## Material provided

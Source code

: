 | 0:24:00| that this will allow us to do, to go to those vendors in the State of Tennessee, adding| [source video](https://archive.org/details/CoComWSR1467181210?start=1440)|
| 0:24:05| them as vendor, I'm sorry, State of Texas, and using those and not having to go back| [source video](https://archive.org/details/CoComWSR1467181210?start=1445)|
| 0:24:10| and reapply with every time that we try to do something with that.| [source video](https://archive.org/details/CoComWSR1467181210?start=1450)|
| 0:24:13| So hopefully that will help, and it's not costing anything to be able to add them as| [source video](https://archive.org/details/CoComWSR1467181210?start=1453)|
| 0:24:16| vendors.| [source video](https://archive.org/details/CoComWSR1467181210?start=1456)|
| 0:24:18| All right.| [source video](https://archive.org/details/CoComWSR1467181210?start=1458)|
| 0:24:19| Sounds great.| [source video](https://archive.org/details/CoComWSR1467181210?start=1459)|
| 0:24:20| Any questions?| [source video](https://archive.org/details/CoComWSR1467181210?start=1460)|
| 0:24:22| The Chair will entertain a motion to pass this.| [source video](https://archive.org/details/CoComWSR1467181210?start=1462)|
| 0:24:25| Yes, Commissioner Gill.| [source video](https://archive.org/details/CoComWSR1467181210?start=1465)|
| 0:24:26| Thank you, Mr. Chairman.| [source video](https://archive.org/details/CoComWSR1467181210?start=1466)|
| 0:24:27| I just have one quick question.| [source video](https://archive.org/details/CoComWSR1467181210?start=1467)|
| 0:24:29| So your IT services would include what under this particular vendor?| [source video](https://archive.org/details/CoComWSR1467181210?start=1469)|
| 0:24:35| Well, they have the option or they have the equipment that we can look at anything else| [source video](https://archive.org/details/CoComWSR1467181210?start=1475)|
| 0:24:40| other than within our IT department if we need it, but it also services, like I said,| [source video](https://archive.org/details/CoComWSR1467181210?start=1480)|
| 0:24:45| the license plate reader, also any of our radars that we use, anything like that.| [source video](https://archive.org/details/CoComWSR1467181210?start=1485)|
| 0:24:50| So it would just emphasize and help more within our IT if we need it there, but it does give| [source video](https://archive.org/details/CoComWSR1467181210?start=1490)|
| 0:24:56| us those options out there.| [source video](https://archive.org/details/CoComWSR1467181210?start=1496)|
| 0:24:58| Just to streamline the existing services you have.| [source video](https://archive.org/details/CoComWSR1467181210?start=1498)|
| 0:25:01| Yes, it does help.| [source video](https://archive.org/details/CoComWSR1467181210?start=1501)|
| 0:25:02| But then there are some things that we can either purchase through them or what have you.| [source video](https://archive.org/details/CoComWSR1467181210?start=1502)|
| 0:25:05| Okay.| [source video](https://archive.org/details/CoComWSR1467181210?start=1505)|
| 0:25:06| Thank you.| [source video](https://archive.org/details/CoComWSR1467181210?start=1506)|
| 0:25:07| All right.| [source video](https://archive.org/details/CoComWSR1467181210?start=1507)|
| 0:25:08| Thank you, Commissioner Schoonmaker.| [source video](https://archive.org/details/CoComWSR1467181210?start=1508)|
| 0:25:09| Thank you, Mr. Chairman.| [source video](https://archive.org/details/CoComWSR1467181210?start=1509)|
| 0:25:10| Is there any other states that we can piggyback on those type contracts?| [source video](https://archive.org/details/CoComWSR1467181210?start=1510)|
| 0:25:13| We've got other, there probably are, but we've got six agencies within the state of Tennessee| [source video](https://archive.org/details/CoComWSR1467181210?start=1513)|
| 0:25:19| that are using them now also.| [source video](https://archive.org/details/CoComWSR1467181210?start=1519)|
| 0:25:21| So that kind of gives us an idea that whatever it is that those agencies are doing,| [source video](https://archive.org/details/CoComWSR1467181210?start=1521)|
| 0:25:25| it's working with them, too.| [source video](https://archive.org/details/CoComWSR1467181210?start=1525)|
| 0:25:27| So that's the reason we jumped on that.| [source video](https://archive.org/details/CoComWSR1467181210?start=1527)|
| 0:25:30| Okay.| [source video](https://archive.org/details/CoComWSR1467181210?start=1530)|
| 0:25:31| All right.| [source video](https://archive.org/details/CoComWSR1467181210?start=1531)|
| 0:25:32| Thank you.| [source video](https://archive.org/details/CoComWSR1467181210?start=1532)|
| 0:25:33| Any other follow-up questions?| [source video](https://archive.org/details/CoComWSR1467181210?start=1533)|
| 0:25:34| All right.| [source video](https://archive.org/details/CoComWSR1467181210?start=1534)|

## Exercise directions
Find where "0:25:33| Any other" occurs in the data, and please write out that line through the last line exactly, with nothing else.

## The answer
| 0:25:33| Any other follow-up questions?| [source video](https://archive.org/details/CoComWSR1467181210?start=1533)|
| 0:25:34| All right.| [source video](https://archive.org/details/CoComWSR1467181210?start=1534)|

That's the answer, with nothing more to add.